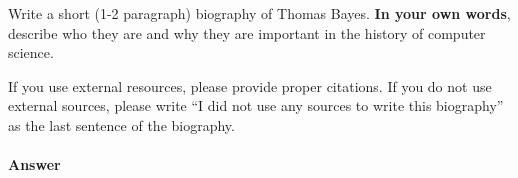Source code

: \documentclass{article}
\begin{document}
\collab{\todo{}}

Write a short (1-2 paragraph) biography of Thomas Bayes.
\textbf{In your own words}, describe who they are and why they are important in
the history of computer science.

If you use external resources, please provide
proper citations. If you do not use external sources, please write ``I did not
use any sources to write this biography'' as the last sentence of the
biography.

\paragraph{Answer}


% 
% 
\end{document}
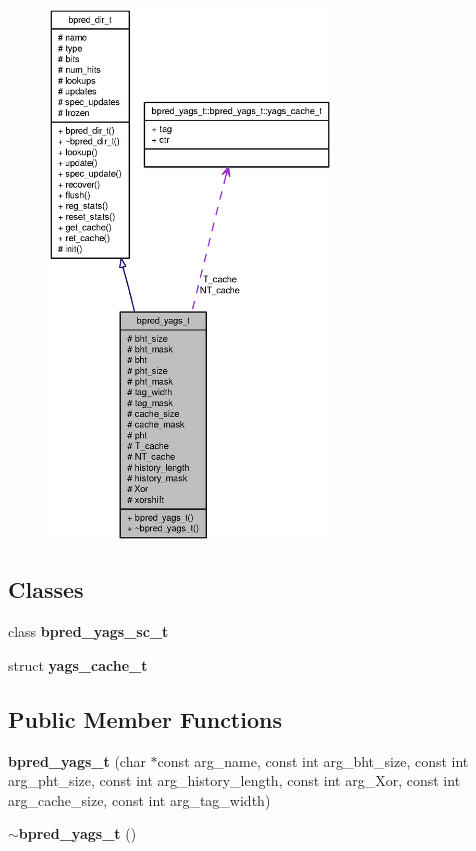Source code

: \begin{figure}[H]
\begin{center}
\leavevmode
\includegraphics[height=400pt]{classbpred__yags__t__coll__graph}
\end{center}
\end{figure}
\subsection*{Classes}
\begin{CompactItemize}
\item 
class {\bf bpred\_\-yags\_\-sc\_\-t}
\item 
struct {\bf yags\_\-cache\_\-t}
\end{CompactItemize}
\subsection*{Public Member Functions}
\begin{CompactItemize}
\item 
{\bf bpred\_\-yags\_\-t} (char $\ast$const arg\_\-name, const int arg\_\-bht\_\-size, const int arg\_\-pht\_\-size, const int arg\_\-history\_\-length, const int arg\_\-Xor, const int arg\_\-cache\_\-size, const int arg\_\-tag\_\-width)
\item 
{\bf $\sim$bpred\_\-yags\_\-t} ()
\end{CompactItemize}
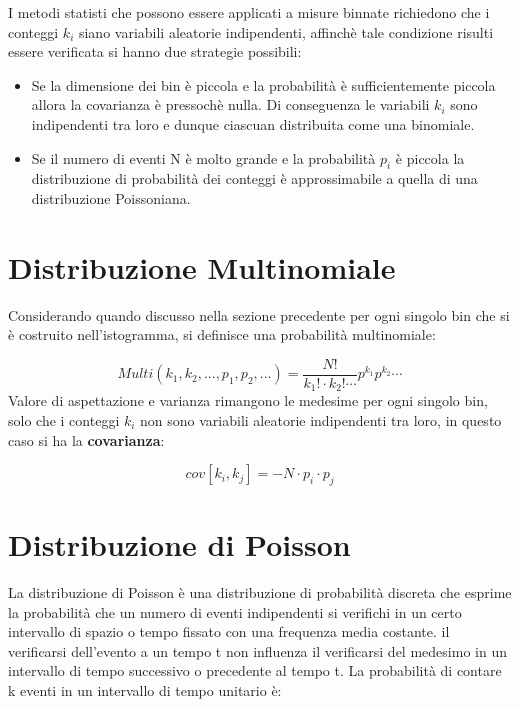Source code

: I metodi statisti che possono essere applicati a misure binnate richiedono che i conteggi $k_{i}$ siano variabili aleatorie indipendenti, affinch\`{e} tale condizione risulti essere verificata si hanno due strategie possibili:

\begin{itemize}
\item
\noindent Se la dimensione dei bin \`{e} piccola e la probabilit\`{a} \`{e} sufficientemente piccola allora la covarianza \`{e} pressoch\`{e} nulla. Di conseguenza le variabili $k_i$ sono indipendenti tra loro e dunque ciascuan distribuita come una binomiale.
\item
\noindent Se il numero di eventi N \`{e} molto grande e la probabilit\`{a} $p_i$ \`{e} piccola la distribuzione di probabilit\`{a} dei conteggi \`{e} approssimabile a quella di una distribuzione Poissoniana. 
\end{itemize}
\section{Distribuzione Multinomiale}

Considerando quando discusso nella sezione precedente per ogni singolo bin che si \`{e} costruito nell'istogramma, si definisce una probabilit\`{a} multinomiale:

\begin{equation}
	Multi(k_1,k_2,...,p_1,p_2,...) = \dfrac{N!}{k_1!\cdot k_2! \cdots}p^{k_{1}}p^{k_2}\cdots
\end{equation}
\newline
\noindent Valore di aspettazione e varianza rimangono le medesime per ogni singolo bin, solo che i conteggi $k_i$ non sono variabili aleatorie indipendenti tra loro, in questo caso si ha la \textbf{covarianza}:

\begin{equation}
	cov[k_i,k_j] = -N \cdot p_i \cdot p_j 
\end{equation}

\section{Distribuzione di Poisson}

La distribuzione di Poisson \`{e} una distribuzione di probabilit\`{a} discreta che esprime la probabilit\`{a} che un numero di eventi indipendenti si verifichi in un certo intervallo di spazio o tempo fissato con una frequenza media costante. il verificarsi dell'evento a un tempo t non influenza il verificarsi del medesimo in un intervallo di tempo successivo o precedente  al tempo t.
La probabilit\`{a} di contare k eventi in un intervallo di tempo unitario \`{e}:

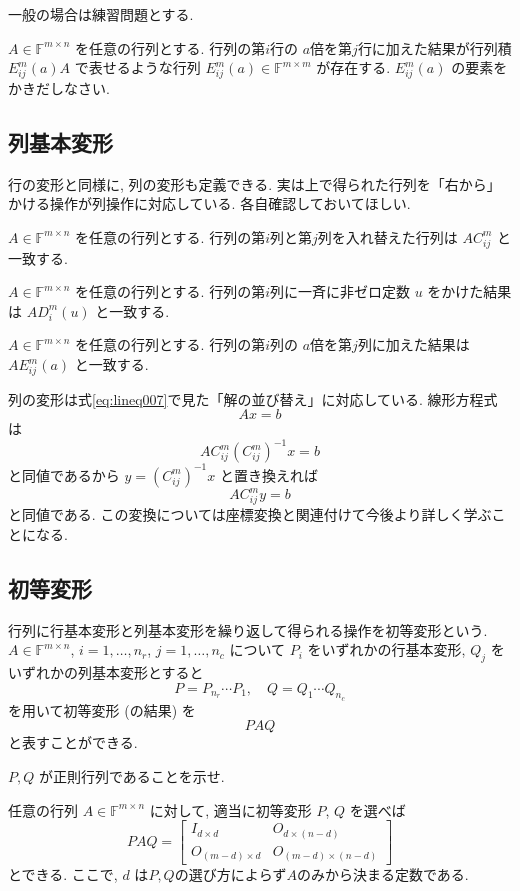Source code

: \documentclass[a4paper]{scrbook}
\theoremstyle{definition}
\let\BeginKnitrBlock\begin \let\EndKnitrBlock\end
\begin{document}
一般の場合は練習問題とする.

\BeginKnitrBlock{exercise}
\(A\in\mathbb{F}^{m\times n}\) を任意の行列とする. 行列の第\(i\)行の
\(a\)倍を第\(j\)行に加えた結果が行列積 \(E_{ij}^{m}(a)A\)
で表せるような行列 \(E_{ij}^{m}(a)\in\mathbb{F}^{m\times m}\)
が存在する. \(E_{ij}^{m}(a)\) の要素をかきだしなさい.
\EndKnitrBlock{exercise}

\subsection{列基本変形}

行の変形と同様に, 列の変形も定義できる.
実は上で得られた行列を「右から」かける操作が列操作に対応している.
各自確認しておいてほしい.

\BeginKnitrBlock{exercise}
\(A\in\mathbb{F}^{m\times n}\) を任意の行列とする.
行列の第\(i\)列と第\(j\)列を入れ替えた行列は \(AC_{ij}^{m}\) と一致する.
\EndKnitrBlock{exercise}

\BeginKnitrBlock{exercise}
\(A\in\mathbb{F}^{m\times n}\) を任意の行列とする.
行列の第\(i\)列に一斉に非ゼロ定数 \(u\) をかけた結果は \(AD_{i}^{m}(u)\)
と一致する.
\EndKnitrBlock{exercise}

\BeginKnitrBlock{exercise}
\(A\in\mathbb{F}^{m\times n}\) を任意の行列とする. 行列の第\(i\)列の
\(a\)倍を第\(j\)列に加えた結果は \(AE_{ij}^{m}(a)\) と一致する.
\EndKnitrBlock{exercise}

列の変形は式\eqref{eq:lineq007}で見た「解の並び替え」に対応している.
線形方程式 \[
Ax=b
\] は \[
AC_{ij}^{m}\left(C_{ij}^{m}\right)^{-1}x=b
\] と同値であるから \(y=\left(C_{ij}^{m}\right)^{-1}x\) と置き換えれば
\[
AC_{ij}^{m}y=b
\] と同値である.
この変換については座標変換と関連付けて今後より詳しく学ぶことになる.

\subsection{初等変形}

行列に行基本変形と列基本変形を繰り返して得られる操作を初等変形という.
\(A\in\mathbb{F}^{m\times n}\), \(i=1,\dots,n_{r}\), \(j=1,\dots,n_{c}\)
について \(P_{i}\) をいずれかの行基本変形, \(Q_{j}\)
をいずれかの列基本変形とすると \[
P=P_{n_{r}}\cdots P_{1},\quad Q=Q_{1}\cdots Q_{n_{c}}
\] を用いて初等変形 (の結果) を \[
PAQ
\] と表すことができる.

\BeginKnitrBlock{exercise}
\(P,Q\) が正則行列であることを示せ.
\EndKnitrBlock{exercise}

\BeginKnitrBlock{proposition}
\protect\hypertarget{prp:unnamed-chunk-49}{}{\label{prp:unnamed-chunk-49}}任意の行列
\(A\in\mathbb{F}^{m\times n}\) に対して, 適当に初等変形 \(P\), \(Q\)
を選べば \[
  PAQ=\left[\begin{array}{c|c}
  I_{d\times d} & O_{d\times(n-d)}\\
  \hline O_{(m-d)\times d} & O_{(m-d)\times(n-d)}
  \end{array}\right]
\] とできる. ここで, \(d\)
は\(P,Q\)の選び方によらず\(A\)のみから決まる定数である.
\EndKnitrBlock{proposition}
\end{document}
+ + +
■ **Aim of the task**
Print all records word for word, no images.

■ **Output of the task**
Source code

: \documentclass{article}
\begin{document}
\collab{\todo{}}

Write a short (1-2 paragraph) biography of Thomas Bayes.
\textbf{In your own words}, describe who they are and why they are important in
the history of computer science.

If you use external resources, please provide
proper citations. If you do not use external sources, please write ``I did not
use any sources to write this biography'' as the last sentence of the
biography.

\paragraph{Answer}


% 
% 
\end{document}
Source code

: \begin{figure}[H]
\begin{center}
\leavevmode
\includegraphics[height=400pt]{classbpred__yags__t__coll__graph}
\end{center}
\end{figure}
\subsection*{Classes}
\begin{CompactItemize}
\item 
class {\bf bpred\_\-yags\_\-sc\_\-t}
\item 
struct {\bf yags\_\-cache\_\-t}
\end{CompactItemize}
\subsection*{Public Member Functions}
\begin{CompactItemize}
\item 
{\bf bpred\_\-yags\_\-t} (char $\ast$const arg\_\-name, const int arg\_\-bht\_\-size, const int arg\_\-pht\_\-size, const int arg\_\-history\_\-length, const int arg\_\-Xor, const int arg\_\-cache\_\-size, const int arg\_\-tag\_\-width)
\item 
{\bf $\sim$bpred\_\-yags\_\-t} ()
\end{CompactItemize}
Source code

: I metodi statisti che possono essere applicati a misure binnate richiedono che i conteggi $k_{i}$ siano variabili aleatorie indipendenti, affinch\`{e} tale condizione risulti essere verificata si hanno due strategie possibili:

\begin{itemize}
\item
\noindent Se la dimensione dei bin \`{e} piccola e la probabilit\`{a} \`{e} sufficientemente piccola allora la covarianza \`{e} pressoch\`{e} nulla. Di conseguenza le variabili $k_i$ sono indipendenti tra loro e dunque ciascuan distribuita come una binomiale.
\item
\noindent Se il numero di eventi N \`{e} molto grande e la probabilit\`{a} $p_i$ \`{e} piccola la distribuzione di probabilit\`{a} dei conteggi \`{e} approssimabile a quella di una distribuzione Poissoniana. 
\end{itemize}
\section{Distribuzione Multinomiale}

Considerando quando discusso nella sezione precedente per ogni singolo bin che si \`{e} costruito nell'istogramma, si definisce una probabilit\`{a} multinomiale:

\begin{equation}
	Multi(k_1,k_2,...,p_1,p_2,...) = \dfrac{N!}{k_1!\cdot k_2! \cdots}p^{k_{1}}p^{k_2}\cdots
\end{equation}
\newline
\noindent Valore di aspettazione e varianza rimangono le medesime per ogni singolo bin, solo che i conteggi $k_i$ non sono variabili aleatorie indipendenti tra loro, in questo caso si ha la \textbf{covarianza}:

\begin{equation}
	cov[k_i,k_j] = -N \cdot p_i \cdot p_j 
\end{equation}

\section{Distribuzione di Poisson}

La distribuzione di Poisson \`{e} una distribuzione di probabilit\`{a} discreta che esprime la probabilit\`{a} che un numero di eventi indipendenti si verifichi in un certo intervallo di spazio o tempo fissato con una frequenza media costante. il verificarsi dell'evento a un tempo t non influenza il verificarsi del medesimo in un intervallo di tempo successivo o precedente  al tempo t.
La probabilit\`{a} di contare k eventi in un intervallo di tempo unitario \`{e}:

Source code

: \documentclass[a4paper]{scrbook}
\theoremstyle{definition}
\let\BeginKnitrBlock\begin \let\EndKnitrBlock\end
\begin{document}
一般の場合は練習問題とする.

\BeginKnitrBlock{exercise}
\(A\in\mathbb{F}^{m\times n}\) を任意の行列とする. 行列の第\(i\)行の
\(a\)倍を第\(j\)行に加えた結果が行列積 \(E_{ij}^{m}(a)A\)
で表せるような行列 \(E_{ij}^{m}(a)\in\mathbb{F}^{m\times m}\)
が存在する. \(E_{ij}^{m}(a)\) の要素をかきだしなさい.
\EndKnitrBlock{exercise}

\subsection{列基本変形}

行の変形と同様に, 列の変形も定義できる.
実は上で得られた行列を「右から」かける操作が列操作に対応している.
各自確認しておいてほしい.

\BeginKnitrBlock{exercise}
\(A\in\mathbb{F}^{m\times n}\) を任意の行列とする.
行列の第\(i\)列と第\(j\)列を入れ替えた行列は \(AC_{ij}^{m}\) と一致する.
\EndKnitrBlock{exercise}

\BeginKnitrBlock{exercise}
\(A\in\mathbb{F}^{m\times n}\) を任意の行列とする.
行列の第\(i\)列に一斉に非ゼロ定数 \(u\) をかけた結果は \(AD_{i}^{m}(u)\)
と一致する.
\EndKnitrBlock{exercise}

\BeginKnitrBlock{exercise}
\(A\in\mathbb{F}^{m\times n}\) を任意の行列とする. 行列の第\(i\)列の
\(a\)倍を第\(j\)列に加えた結果は \(AE_{ij}^{m}(a)\) と一致する.
\EndKnitrBlock{exercise}

列の変形は式\eqref{eq:lineq007}で見た「解の並び替え」に対応している.
線形方程式 \[
Ax=b
\] は \[
AC_{ij}^{m}\left(C_{ij}^{m}\right)^{-1}x=b
\] と同値であるから \(y=\left(C_{ij}^{m}\right)^{-1}x\) と置き換えれば
\[
AC_{ij}^{m}y=b
\] と同値である.
この変換については座標変換と関連付けて今後より詳しく学ぶことになる.

\subsection{初等変形}

行列に行基本変形と列基本変形を繰り返して得られる操作を初等変形という.
\(A\in\mathbb{F}^{m\times n}\), \(i=1,\dots,n_{r}\), \(j=1,\dots,n_{c}\)
について \(P_{i}\) をいずれかの行基本変形, \(Q_{j}\)
をいずれかの列基本変形とすると \[
P=P_{n_{r}}\cdots P_{1},\quad Q=Q_{1}\cdots Q_{n_{c}}
\] を用いて初等変形 (の結果) を \[
PAQ
\] と表すことができる.

\BeginKnitrBlock{exercise}
\(P,Q\) が正則行列であることを示せ.
\EndKnitrBlock{exercise}

\BeginKnitrBlock{proposition}
\protect\hypertarget{prp:unnamed-chunk-49}{}{\label{prp:unnamed-chunk-49}}任意の行列
\(A\in\mathbb{F}^{m\times n}\) に対して, 適当に初等変形 \(P\), \(Q\)
を選べば \[
  PAQ=\left[\begin{array}{c|c}
  I_{d\times d} & O_{d\times(n-d)}\\
  \hline O_{(m-d)\times d} & O_{(m-d)\times(n-d)}
  \end{array}\right]
\] とできる. ここで, \(d\)
は\(P,Q\)の選び方によらず\(A\)のみから決まる定数である.
\EndKnitrBlock{proposition}
\end{document}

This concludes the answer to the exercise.